# Amr Hacoglu - #GRIPAUGUST2024

# 📝 #2 K-Means Clustering: Predicting Optimal Number of Clusters for Iris Dataset

## 📋 Overview
This notebook demonstrates the use of unsupervised machine learning, specifically K-Means clustering, to predict the optimal number of clusters in the Iris dataset. The following steps will be covered:

1. Importing Libraries
1. Loading and Displaying the Iris Dataset
1. Finding the Optimal Number of Clusters using the Elbow Method
1. Applying K-Means Clustering and Visualizing the Results

Let's get started! 🚀

# Importing Libraries #

In [None]:
import numpy as np
import pandas as pd
from sklearn import datasets
import matplotlib.pyplot as plt
from sklearn.cluster import KMeans

# Loading and Displaying the Iris Dataset

In [None]:
iris = datasets.load_iris()
iris_df = pd.DataFrame(iris.data, columns = iris.feature_names)
iris_df.head() 

# Finding the Optimal Number of Clusters using the Elbow Method

In [None]:
# Extract the feature data
X = iris_df.values

# Perform the elbow method to find the optimal number of clusters
wcss = []
for i in range(1, 11):
    kmeans = KMeans(n_clusters=i, init='k-means++', max_iter=300, n_init=10, random_state=0)
    kmeans.fit(X)
    wcss.append(kmeans.inertia_)

# Plot the elbow curve
plt.plot(range(1, 11), wcss)
plt.title('The Elbow Method')
plt.xlabel('Number of clusters')
plt.ylabel('WCSS')
plt.show()

*The plot shows that the elbow point is at 3 clusters, so the optimal number of clusters for the Iris dataset is 3.*

# Applying K-Means Clustering and Visualizing the Results

In [None]:
# Apply K-Means clustering with 3 clusters
kmeans = KMeans(n_clusters=3, init='k-means++', max_iter=300, n_init=10, random_state=0)
y_kmeans = kmeans.fit_predict(X)

# Visualize the clusters
plt.scatter(X[y_kmeans == 0, 0], X[y_kmeans == 0, 1], s=70, c='Green', label='Iris-setosa')
plt.scatter(X[y_kmeans == 1, 0], X[y_kmeans == 1, 1], s=70, c='orange', label='Iris-versicolor')
plt.scatter(X[y_kmeans == 2, 0], X[y_kmeans == 2, 1], s=70, c='purple', label='Iris-virginica')

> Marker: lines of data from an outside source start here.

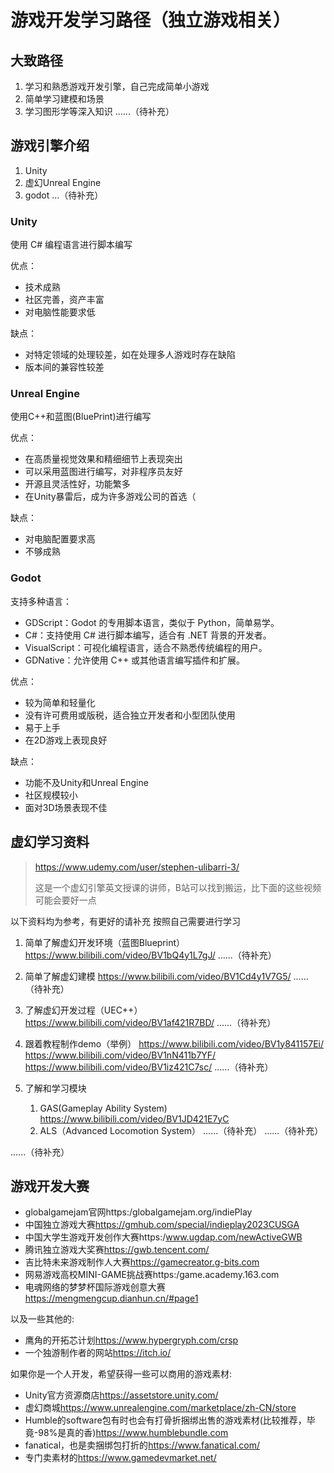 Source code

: # 游戏开发学习路径（独立游戏相关）

## 大致路径

1. 学习和熟悉游戏开发引擎，自己完成简单小游戏
2. 简单学习建模和场景
3. 学习图形学等深入知识
......（待补充）

## 游戏引擎介绍

1. Unity
2. 虚幻Unreal Engine
3. godot
...（待补充）

### Unity

使用 C# 编程语言进行脚本编写

优点：

- 技术成熟
- 社区完善，资产丰富
- 对电脑性能要求低

缺点：

- 对特定领域的处理较差，如在处理多人游戏时存在缺陷
- 版本间的兼容性较差

### Unreal Engine

使用C++和蓝图(BluePrint)进行编写

优点：

- 在高质量视觉效果和精细细节上表现突出
- 可以采用蓝图进行编写，对非程序员友好
- 开源且灵活性好，功能繁多
- 在Unity暴雷后，成为许多游戏公司的首选（

缺点：

- 对电脑配置要求高
- 不够成熟

### Godot

支持多种语言：

- GDScript：Godot 的专用脚本语言，类似于 Python，简单易学。
- C#：支持使用 C# 进行脚本编写，适合有 .NET 背景的开发者。
- VisualScript：可视化编程语言，适合不熟悉传统编程的用户。
- GDNative：允许使用 C++ 或其他语言编写插件和扩展。

优点：

- 较为简单和轻量化
- 没有许可费用或版税，适合独立开发者和小型团队使用
- 易于上手
- 在2D游戏上表现良好

缺点：

- 功能不及Unity和Unreal Engine
- 社区规模较小
- 面对3D场景表现不佳

## 虚幻学习资料

><https://www.udemy.com/user/stephen-ulibarri-3/>
>
>这是一个虚幻引擎英文授课的讲师，B站可以找到搬运，比下面的这些视频可能会要好一点

以下资料均为参考，有更好的请补充
按照自己需要进行学习

1. 简单了解虚幻开发环境（蓝图Blueprint）
   <https://www.bilibili.com/video/BV1bQ4y1L7gJ/>
   ......（待补充）

2. 简单了解虚幻建模
    <https://www.bilibili.com/video/BV1Cd4y1V7G5/>
    ......（待补充）

3. 了解虚幻开发过程（UEC++）
    <https://www.bilibili.com/video/BV1af421R7BD/>
    ......（待补充）

4. 跟着教程制作demo（举例）
    <https://www.bilibili.com/video/BV1y841157Ei/>
    <https://www.bilibili.com/video/BV1nN411b7YF/>
    <https://www.bilibili.com/video/BV1iz421C7sc/>
    ......（待补充）

5. 了解和学习模块
    1. GAS(Gameplay Ability System)
    <https://www.bilibili.com/video/BV1JD421E7yC>
    2. ALS（Advanced Locomotion System）
    ......（待补充）
    ......（待补充）

......（待补充）

## 游戏开发大赛

- globalgamejam官网https:/globalgamejam.org/indiePlay
- 中国独立游戏大赛<https://gmhub.com/special/indieplay2023CUSGA>
- 中国大学生游戏开发创作大赛https:/www.ugdap.com/newActiveGWB
- 腾讯独立游戏大奖赛<https://gwb.tencent.com/>
- 吉比特未来游戏制作人大赛<https://gamecreator.g-bits.com>
- 网易游戏高校MINI-GAME挑战赛https:/game.academy.163.com
- 电魂网络的梦梦杯国际游戏创意大赛<https://mengmengcup.dianhun.cn/#page1>

以及一些其他的:

- 鹰角的开拓芯计划<https://www.hypergryph.com/crsp>
- 一个独游制作者的网站<https://itch.io/>

如果你是一个人开发，希望获得一些可以商用的游戏素材:

- Unity官方资源商店<https://assetstore.unity.com/>
- 虚幻商城<https://www.unrealengine.com/marketplace/zh-CN/store>
- Humble的software包有时也会有打骨折捆绑出售的游戏素材(比较推荐，毕竟-98%是真的香)<https://www.humblebundle.com>
- fanatical，也是卖捆绑包打折的<https://www.fanatical.com/>
- 专门卖素材的<https://www.gamedevmarket.net/>
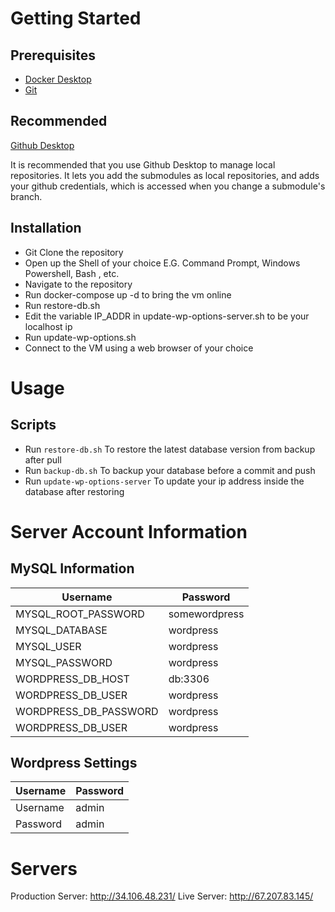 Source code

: # Getting Started

## Prerequisites

- [Docker Desktop](https://www.docker.com/products/docker-desktop)
- [Git](https://git-scm.com)

## Recommended

[Github Desktop](https://desktop.github.com)

It is recommended that you use Github Desktop to manage local repositories. It lets you add the submodules as local repositories, and adds your github credentials, which is accessed when you change a submodule's branch.

## Installation

- Git Clone the repository
- Open up the Shell of your choice E.G. Command Prompt, Windows Powershell, Bash , etc.
- Navigate to the repository
- Run docker-compose up -d to bring the vm online
- Run restore-db.sh
- Edit the variable IP_ADDR in update-wp-options-server.sh to be your localhost ip
- Run update-wp-options.sh
- Connect to the VM using a web browser of your choice

# Usage

## Scripts

- Run `restore-db.sh` To restore the latest database version from backup after pull
- Run `backup-db.sh` To backup your database before a commit and push
- Run `update-wp-options-server` To update your ip address inside the database after restoring

# Server Account Information

## MySQL Information

| Username                 | Password        |
|--------------------------|-----------------|
| MYSQL_ROOT_PASSWORD      | somewordpress   |
| MYSQL_DATABASE           | wordpress       |
| MYSQL_USER               | wordpress       |
| MYSQL_PASSWORD           | wordpress       |
| WORDPRESS_DB_HOST        | db:3306         |
| WORDPRESS_DB_USER        | wordpress       |
| WORDPRESS_DB_PASSWORD    | wordpress       |
| WORDPRESS_DB_USER        | wordpress       |

## Wordpress Settings

| Username                 | Password        |
|--------------------------|-----------------|
| Username                 | admin           |
| Password                 | admin           |

# Servers

Production Server: http://34.106.48.231/
Live Server: http://67.207.83.145/
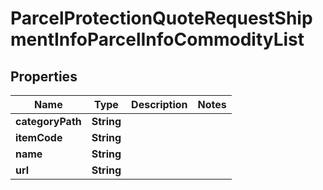 

# ParcelProtectionQuoteRequestShipmentInfoParcelInfoCommodityList

## Properties

Name | Type | Description | Notes
------------ | ------------- | ------------- | -------------
**categoryPath** | **String** |  | 
**itemCode** | **String** |  | 
**name** | **String** |  | 
**url** | **String** |  | 



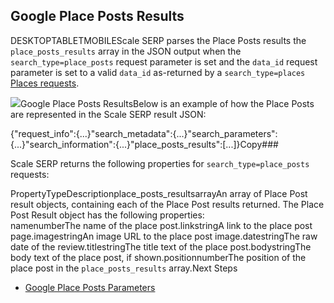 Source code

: Google Place Posts Results
--------------------------

DESKTOPTABLETMOBILEScale SERP parses the Place Posts results the `place_posts_results` array in the JSON output when the `search_type=place_posts` request parameter is set and the `data_id` request parameter is set to a valid `data_id` as-returned by a `search_type=places` [Places requests](/docs/search-api/searches/google/places).

![](https://apiimages.imgix.net/scaleserp/images/png/docs/google_place_posts.png?auto=format&ixlib=react-9.5.1-beta.1&w=600)Google Place Posts ResultsBelow is an example of how the Place Posts are represented in the Scale SERP result JSON:

{"request\_info":{...}"search\_metadata":{...}"search\_parameters":{...}"search\_information":{...}"place\_posts\_results":[...]}Copy### 

Scale SERP returns the following properties for `search_type=place_posts` requests:

PropertyTypeDescriptionplace\_posts\_resultsarrayAn array of Place Post result objects, containing each of the Place Post results returned. The Place Post Result object has the following properties:  
namenumberThe name of the place post.linkstringA link to the place post page.imagestringAn image URL to the place post image.datestringThe raw date of the review.titlestringThe title text of the place post.bodystringThe body text of the place post, if shown.positionnumberThe position of the place post in the `place_posts_results` array.Next Steps

* [Google Place Posts Parameters](/docs/search-api/searches/google/place-posts)
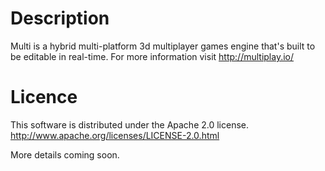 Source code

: Description
===========
Multi is a hybrid multi-platform 3d multiplayer games engine that's built to be editable in real-time.
For more information visit http://multiplay.io/


Licence
=======
This software is distributed under the Apache 2.0 license.
http://www.apache.org/licenses/LICENSE-2.0.html


More details coming soon.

# Plot the centroids of the clusters
plt.scatter(kmeans.cluster_centers_[:, 0], kmeans.cluster_centers_[:, 1], s=100, c='red', label='Centroids')
plt.title('K-Means Clustering')
plt.xlabel('Sepal Length')
plt.ylabel('Sepal Width')
plt.legend()
plt.show()

*The plot shows the 3 clusters identified by the K-Means algorithm, along with the centroids of each cluster.*